In the previous video we learned that you can assign an expression of one
type to a variable of another type. We saw that sometimes this can result in the loss
of information because the variable can not represent the exact value that results from
evaluating the expression. Here we want to spend some more time considering types and
values of expressions.
Let's consider this tiny C program.
What do you think it will print?
If you guessed zero you would be right.
Consider the right-hand side of this line.
i has the value 5 and j has the value 10 so you *might* think that i divided by j
has the value one half [reveal double half = 0.5]
so that when this value is assigned to the integer variable k,
the fractional part is truncated leaving the value of 0 in k.
That would produce the correct 0 output, but that's NOT what's going on.
Instead of assigning i divided by j to an integer variable k, let's assign it to
a double variable d.
Now what are you expecting to be printed?
Hmmm -- was that what you were expecting? Let's break it down carefully.
On the right-hand side of this line
integer i is divided by integer j and the result of that expression has a value
*and a type*. The important rule here is that the type of the result of an
expression depends on the operator (in this case the slash for division) and the *type*
of the operands (in this case both integers.) In C, when we perform division on two
integers the type of the result is integer. I'll say that again because it is bound to
trip you up at some point in your C-programming career. When you divide an integer
by an integer, the type of the result is integer ... and this doesn't depend at all
on the specific values you're dividing or the variable you're storing into.
So in our program the result of dividing the integer 5 by the integer 10 is the integer 0 --
NOT the floating point value 0.5. So in this line, the double variable d is being assigned
the integer value 0.
So how could we get a floating point result from dividing two integers? Surely we
are going to need this regularly in our programs.
Well suppose we changed one of the operands in our division (either the numerator or
the denominator) to be a double. Let's pick the numerator but either would work fine.
Now we see that k remains 0 while d now has the value 0.5. The type of the result of
dividing a double by an integer is a double -- but as we speculated earlier, if you don't have
the correct value to store it in, it won't matter.
But this solution isn't going to work for us all the time. Maybe we have other good
reasons for wanting i to be an integer. Perhaps it represents something that can't
have a fractional value. It would be bad practice to use a double for i just so that
we could later divide and get a double result. Let's put i back to what it should be.
Instead we can tell the compiler to convert i to a double within this
expression before doing the division operation. Let's copy the lines so you can see both versions.
We put the type name (double) in parenthesis before i
is referred to as "casting" i to a double. It doesn't change i's representation
in memory but uses the double representation while evaluating the rhs expression.

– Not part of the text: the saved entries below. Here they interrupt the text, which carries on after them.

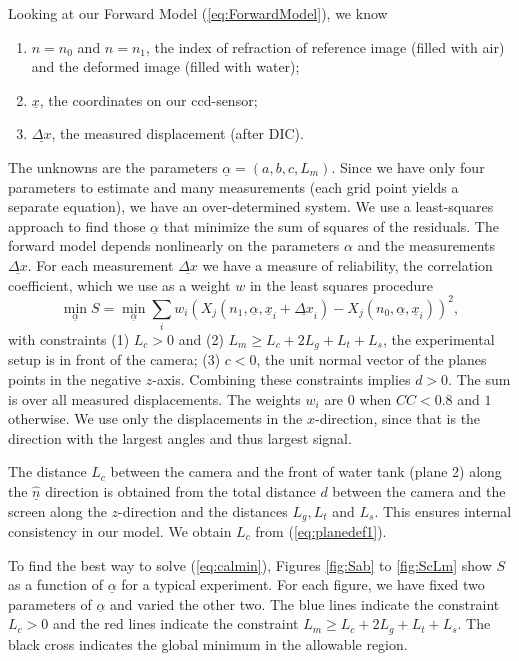 \documentclass[smallextended]{svjour3}       %
\begin{document}
Looking at our Forward Model (\ref{eq:ForwardModel}), we know
\begin{enumerate}
	\item $n=n_0$ and $n=n_1$, the index of refraction of reference image (filled with air) and the deformed image (filled with water); 
	\item $\underline{x}$, the coordinates on our ccd-sensor; 
	\item $\underline{\Delta x}$, the measured displacement (after DIC). 
\end{enumerate}
The unknowns are the parameters $\underline{\alpha} = (a, b, c, L_m)$. Since we have only four parameters to estimate and many measurements (each grid point yields a separate equation), we have an over-determined system. We use a least-squares approach to find those $\underline{\alpha}$ that minimize the sum of squares of the residuals. The forward model depends nonlinearly on the parameters $\alpha$ and the measurements $\underline{\Delta x}$. For each measurement $\underline{\Delta x}$ we have a measure of reliability, the correlation coefficient, which we use as a weight $w$ in the least squares procedure
\begin{equation}
\label{eq:calmin} 
\min_{\underline{\alpha}}  S = \min_{\underline{\alpha}} \sum_i w_i \left(X_{j}(n_1, \underline{\alpha}, \underline{x}_i+\underline{\Delta x}_i) - X_{j}(n_0, \underline{\alpha}, \underline{x}_i)\right)^2, 
\end{equation}
with constraints (1) $L_c > 0$ and (2) $L_m \geq L_c + 2 L_g + L_t + L_s$, the experimental setup is in front of the camera; (3) $c < 0$, the unit normal vector of the planes points in the negative $z$-axis. Combining these constraints implies $d>0$. The sum is over all measured displacements. The weights $w_i$ are $0$ when $CC < 0.8$ and $1$ otherwise. We use only the displacements in the $x$-direction, since that is the direction with the largest angles and thus largest signal.

The distance $L_c$ between the camera and the front of water tank (plane 2) along the $\underline{\hat{n}}$ direction is obtained from the total distance $d$ between the camera and the screen along the $z$-direction and the distances $L_g, L_t$ and $L_s$. This ensures internal consistency in our model. We obtain $L_c$ from (\ref{eq:planedef1}).

To find the best way to solve (\ref{eq:calmin}), Figures \ref{fig:Sab} to \ref{fig:ScLm} show $S$ as a function of $\underline{\alpha}$ for a typical experiment. For each figure, we have fixed two parameters of $\underline{\alpha}$ and varied the other two. The blue lines indicate the constraint $L_c >0$ and the red lines indicate the constraint $L_m \geq L_c + 2 L_g + L_t + L_s$. The black cross indicates the global minimum in the allowable region.
\end{document}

Let's run our code. We see that (double) i -- that's like 5.0 divided by integer j
(10) gives us a double result 0.5 and then when we assign that to d, we keep the
fractional piece.
In summary, when you're doing arithmetic, you need to consider both (1) the location where
the result will be stored as well as (2) the type of the expression being
computed
If you want the result of an arithmetic expression
to be of a different type than the values used to compute it, you'll need to add a cast.